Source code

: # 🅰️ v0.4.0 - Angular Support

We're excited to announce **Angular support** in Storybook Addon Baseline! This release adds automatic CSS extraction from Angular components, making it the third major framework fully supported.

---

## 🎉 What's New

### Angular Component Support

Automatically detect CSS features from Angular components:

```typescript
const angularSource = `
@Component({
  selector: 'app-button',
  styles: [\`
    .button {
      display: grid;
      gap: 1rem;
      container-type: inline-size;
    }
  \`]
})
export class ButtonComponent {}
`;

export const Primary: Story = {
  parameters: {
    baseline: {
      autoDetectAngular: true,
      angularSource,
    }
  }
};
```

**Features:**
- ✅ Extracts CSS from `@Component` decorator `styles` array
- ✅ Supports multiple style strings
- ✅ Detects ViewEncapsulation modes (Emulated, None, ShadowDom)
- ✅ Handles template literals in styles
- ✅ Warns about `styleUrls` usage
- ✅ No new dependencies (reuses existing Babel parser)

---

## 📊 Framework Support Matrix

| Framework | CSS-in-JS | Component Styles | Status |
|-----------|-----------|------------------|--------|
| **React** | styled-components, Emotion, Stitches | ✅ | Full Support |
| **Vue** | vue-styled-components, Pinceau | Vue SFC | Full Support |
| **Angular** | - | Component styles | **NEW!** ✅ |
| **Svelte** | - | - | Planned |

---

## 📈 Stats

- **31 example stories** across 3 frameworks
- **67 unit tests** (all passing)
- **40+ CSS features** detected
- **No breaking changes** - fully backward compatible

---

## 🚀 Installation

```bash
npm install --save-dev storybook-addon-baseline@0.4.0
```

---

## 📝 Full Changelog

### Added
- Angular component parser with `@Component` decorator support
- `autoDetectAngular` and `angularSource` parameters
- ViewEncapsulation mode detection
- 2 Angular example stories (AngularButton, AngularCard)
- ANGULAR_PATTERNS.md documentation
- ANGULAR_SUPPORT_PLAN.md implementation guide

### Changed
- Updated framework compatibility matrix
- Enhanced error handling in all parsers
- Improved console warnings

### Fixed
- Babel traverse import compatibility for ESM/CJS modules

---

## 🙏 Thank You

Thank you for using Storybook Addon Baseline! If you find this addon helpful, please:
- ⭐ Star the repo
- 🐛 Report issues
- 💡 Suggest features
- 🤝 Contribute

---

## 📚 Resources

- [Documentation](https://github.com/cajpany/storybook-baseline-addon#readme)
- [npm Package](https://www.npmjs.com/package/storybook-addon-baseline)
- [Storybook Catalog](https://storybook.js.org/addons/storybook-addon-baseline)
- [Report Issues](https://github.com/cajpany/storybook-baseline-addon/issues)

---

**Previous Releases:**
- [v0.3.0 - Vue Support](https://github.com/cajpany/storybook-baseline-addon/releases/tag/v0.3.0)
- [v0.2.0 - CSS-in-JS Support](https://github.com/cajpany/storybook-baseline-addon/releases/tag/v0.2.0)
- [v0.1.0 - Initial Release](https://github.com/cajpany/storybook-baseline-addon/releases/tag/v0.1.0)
----
» **PROBLEM DESCRIPTION**
Using the data above, reproduce exactly the lines from the line that contains "- **No breaking" through the line that contains "### Changed", including both.

» **EXPECTED OUTPUT**
- **No breaking changes** - fully backward compatible

---

## 🚀 Installation

```bash
npm install --save-dev storybook-addon-baseline@0.4.0
```

---

## 📝 Full Changelog

### Added
- Angular component parser with `@Component` decorator support
- `autoDetectAngular` and `angularSource` parameters
- ViewEncapsulation mode detection
- 2 Angular example stories (AngularButton, AngularCard)
- ANGULAR_PATTERNS.md documentation
- ANGULAR_SUPPORT_PLAN.md implementation guide

### Changed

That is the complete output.